DATA FOR THIS TASK =>
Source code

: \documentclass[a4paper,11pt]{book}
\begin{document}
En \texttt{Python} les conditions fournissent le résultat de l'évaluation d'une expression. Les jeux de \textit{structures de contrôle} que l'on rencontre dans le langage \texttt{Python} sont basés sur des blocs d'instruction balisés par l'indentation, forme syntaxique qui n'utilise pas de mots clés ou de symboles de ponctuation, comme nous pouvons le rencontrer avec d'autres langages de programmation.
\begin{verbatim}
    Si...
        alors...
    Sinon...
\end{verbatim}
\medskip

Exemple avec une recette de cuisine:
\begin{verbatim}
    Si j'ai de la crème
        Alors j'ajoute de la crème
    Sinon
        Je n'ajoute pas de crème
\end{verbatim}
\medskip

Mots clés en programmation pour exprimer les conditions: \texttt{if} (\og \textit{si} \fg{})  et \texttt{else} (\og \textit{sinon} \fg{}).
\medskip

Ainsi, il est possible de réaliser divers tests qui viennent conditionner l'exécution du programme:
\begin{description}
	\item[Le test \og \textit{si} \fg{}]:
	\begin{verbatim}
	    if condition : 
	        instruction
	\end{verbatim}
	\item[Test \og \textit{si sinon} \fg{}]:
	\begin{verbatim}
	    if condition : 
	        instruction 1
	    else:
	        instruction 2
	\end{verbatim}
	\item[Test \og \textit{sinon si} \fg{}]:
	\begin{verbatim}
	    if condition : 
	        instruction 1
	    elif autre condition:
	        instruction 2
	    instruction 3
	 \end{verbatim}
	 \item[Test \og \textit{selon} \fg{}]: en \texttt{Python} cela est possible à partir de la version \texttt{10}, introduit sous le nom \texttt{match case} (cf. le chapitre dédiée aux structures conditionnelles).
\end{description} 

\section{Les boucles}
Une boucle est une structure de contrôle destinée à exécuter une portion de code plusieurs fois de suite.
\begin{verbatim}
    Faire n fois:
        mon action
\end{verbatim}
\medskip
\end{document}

EXERCISE REQUIREMENTS => Which of the lines above hold the word "clés"? Copy each one.

EXPECTED ANSWER =>
En \texttt{Python} les conditions fournissent le résultat de l'évaluation d'une expression. Les jeux de \textit{structures de contrôle} que l'on rencontre dans le langage \texttt{Python} sont basés sur des blocs d'instruction balisés par l'indentation, forme syntaxique qui n'utilise pas de mots clés ou de symboles de ponctuation, comme nous pouvons le rencontrer avec d'autres langages de programmation.
Mots clés en programmation pour exprimer les conditions: \texttt{if} (\og \textit{si} \fg{})  et \texttt{else} (\og \textit{sinon} \fg{}).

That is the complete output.